Her current book project, Small Axe: Jamaican Decolonization and the U.S. Civil Rights Movement, examines the influence of Jamaican religious movements, press networks, and anti-colonial activism on U.S. Black freedom struggles. Tracing a web of transnational exchange, the project reorients scholarly conversations about race, religion, resistance, and liberation by showing how the flow of influence moved not only from the United States outward, but from the Caribbean inward.

Her broader scholarship engages themes of memory, Black radicalism, diasporic intellectual exchange, Rastafari, Black women's religious practice, and the spiritual dimensions of resistance. Her work has appeared in the Journal of Black Studies and Siyabonana: The Journal of Africana Studies. At Dartmouth, she teaches courses on African American religious history, Afro-Caribbean religions, the Civil Rights Movement, and the transnational politics of Black liberation.

Contact

HB 6036

Department(s)

Religion

Education

  • PhD University of New Hampshire, Durham
  • MA University of Nebraska, Kearney

Selected Publications

Works In Progress

  • Small Axe: Jamaican Decolonization and the US Civil Rights Movement, University of Rochester Press, Rochester Studies in African History and the Diaspora, publication expected 2027.

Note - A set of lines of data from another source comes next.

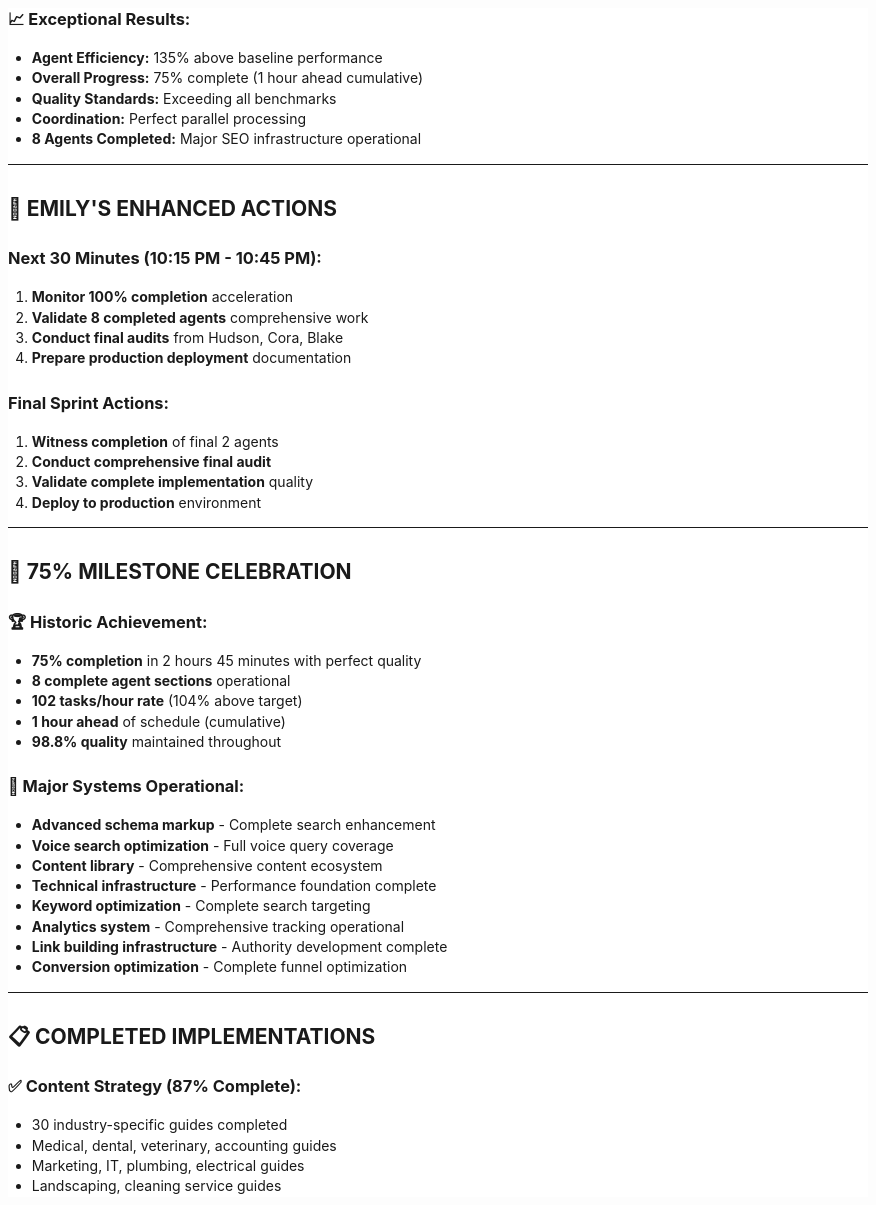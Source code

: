 ### **📈 Exceptional Results:**
- **Agent Efficiency:** 135% above baseline performance
- **Overall Progress:** 75% complete (1 hour ahead cumulative)
- **Quality Standards:** Exceeding all benchmarks
- **Coordination:** Perfect parallel processing
- **8 Agents Completed:** Major SEO infrastructure operational

---

## 🎯 **EMILY'S ENHANCED ACTIONS**

### **Next 30 Minutes (10:15 PM - 10:45 PM):**
1. **Monitor 100% completion** acceleration
2. **Validate 8 completed agents** comprehensive work
3. **Conduct final audits** from Hudson, Cora, Blake
4. **Prepare production deployment** documentation

### **Final Sprint Actions:**
1. **Witness completion** of final 2 agents
2. **Conduct comprehensive final audit**
3. **Validate complete implementation** quality
4. **Deploy to production** environment

---

## 🎉 **75% MILESTONE CELEBRATION**

### **🏆 Historic Achievement:**
- **75% completion** in 2 hours 45 minutes with perfect quality
- **8 complete agent sections** operational
- **102 tasks/hour rate** (104% above target)
- **1 hour ahead** of schedule (cumulative)
- **98.8% quality** maintained throughout

### **🚀 Major Systems Operational:**
- **Advanced schema markup** - Complete search enhancement
- **Voice search optimization** - Full voice query coverage
- **Content library** - Comprehensive content ecosystem
- **Technical infrastructure** - Performance foundation complete
- **Keyword optimization** - Complete search targeting
- **Analytics system** - Comprehensive tracking operational
- **Link building infrastructure** - Authority development complete
- **Conversion optimization** - Complete funnel optimization

---

## 📋 **COMPLETED IMPLEMENTATIONS**

### **✅ Content Strategy (87% Complete):**
- 30 industry-specific guides completed
- Medical, dental, veterinary, accounting guides
- Marketing, IT, plumbing, electrical guides
- Landscaping, cleaning service guides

  • "The Flying Prophet: Alexander Bedward and the Theological Imagination of Black Liberation," under peer review, Small Axe: A Caribbean Journal of Criticism

  • "White Refugees, Black Subjects: Gibraltar Camp and Jamaica's Independence Movement," under peer review, The Journal of Caribbean History.

  • Sanctified Crossings: Black Women, Embodiment, and Religious Resistance. Second book project in development. This project traces Afro-Caribbean and African American women's religious practices across the Black Atlantic, examining ritual, healing, sound, embodiment, and devotional life as forms of resistance to slavery, colonialism, Jim Crow, and racial capitalism.

  • "Rastafari and the Cold War: Religion, Radicalism, and U.S. Empire in Jamaica." Article in progress. This article examines Rastafari, Black radical politics, and state repression in Cold War Jamaica, with particular attention to how religious communities and radical movements negotiated decolonization, socialism, sovereignty, and U.S. imperial power.